Tag Archives: short stories

Hateship, Friendship, Courtship, Loveship, Marriage: Stories by Alice Munro

This collection of short stories by Alice Munro features women dealing with difficult matters of the heart as they face sickness, death, loneliness, infidelity, broken hearts, and renewed love. The stories are set in Munro’s native Ontario, Canada. I’ll be up front with you: this book will leave you with an insatiable hunger for some lighthearted entertainment. It’s probably best to read it story by story with small breaks in between. The plots are all too real. Munro seemed to focus on the most private aspects, good or bad but mostly bad, of her characters’ psyches as they react to life’s valleys.

My two favorite stories were “Comfort” and “Queenie.” “Comfort” is about a woman, Nina, whose husband took his own life after battling MS. Her husband, a high school teacher, had fought to keep Creationism out of the school curriculum. After his death, Nina tries to keep his principles alive, but it comes at a significant personal cost. I liked “Queenie” because the characters were around my age. Queenie is an 18 year old who marries a grumpy old man for whom she was a caretaker before his first wife passed away. Her once-close stepsister follows her to Toronto to keep an eye on her and try to understand why Queenie made such a terrible decision.

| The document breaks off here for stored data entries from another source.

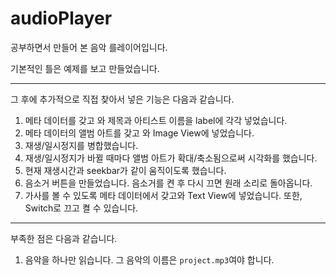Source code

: # audioPlayer
공부하면서 만들어 본 음악 를레이어입니다.

기본적인 틀은 예제를 보고 만들었습니다.

***

그 후에 추가적으로 직접 찾아서 넣은 기능은 다음과 같습니다.

1. 메타 데이터를 갖고 와 제목과 아티스트 이름을 label에 각각 넣었습니다.
2. 메타 데이터의 앨범 아트를 갖고 와 Image View에 넣었습니다.
3. 재생/일시정지를 병합했습니다.
4. 재생/일시정지가 바뀔 때마다 앨범 아트가 확대/축소됨으로써 시각화를 했습니다.
5. 현재 재생시간과 seekbar가 같이 움직이도록 했습니다.
6. 음소거 버튼을 만들었습니다. 음소거를 켠 후 다시 끄면 원래 소리로 돌아옵니다.
7. 가사를 볼 수 있도록 메타 데이터에서 갖고와 Text View에 넣었습니다. 또한, Switch로 끄고 켤 수 있습니다.

***

부족한 점은 다음과 같습니다.

1. 음악을 하나만 읽습니다. 그 음악의 이름은 <code>project.mp3</code>여야 합니다.
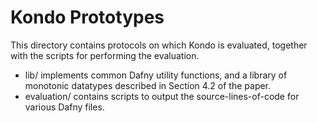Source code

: # Kondo Prototypes

This directory contains protocols on which Kondo is evaluated, together with the scripts
for performing the evaluation.

* lib/ implements common Dafny utility functions, and a library of monotonic datatypes described in
Section 4.2 of the paper.
* evaluation/ contains scripts to output the source-lines-of-code for various Dafny files.
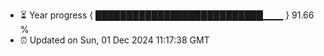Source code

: - ⏳ Year progress { ███████████████████████████▁▁▁ } 91.66 %
- ⏰ Updated on Sun, 01 Dec 2024 11:17:38 GMT

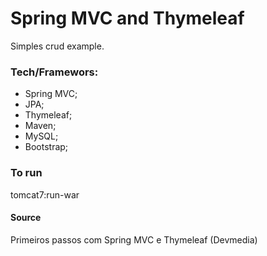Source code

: # Spring MVC and Thymeleaf

Simples crud example.

### Tech/Framewors:
* Spring MVC;
* JPA;
* Thymeleaf;
* Maven;
* MySQL;
* Bootstrap;

### To run
tomcat7:run-war

#### Source
Primeiros passos com Spring MVC e Thymeleaf (Devmedia)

Despite its heavy-handedness, what makes this book great is how well Munro plays out her characters’ thoughts and emotions. She is extremely detailed in this aspect. You can probably relate to (at least one of) the characters because what they are going through is real, and no thought or emotion is hidden. Their reactions are irrational and surprising at times, and the stories can be a bit anticlimactic, but they are not beyond the scope of reality, and that is something I can appreciate.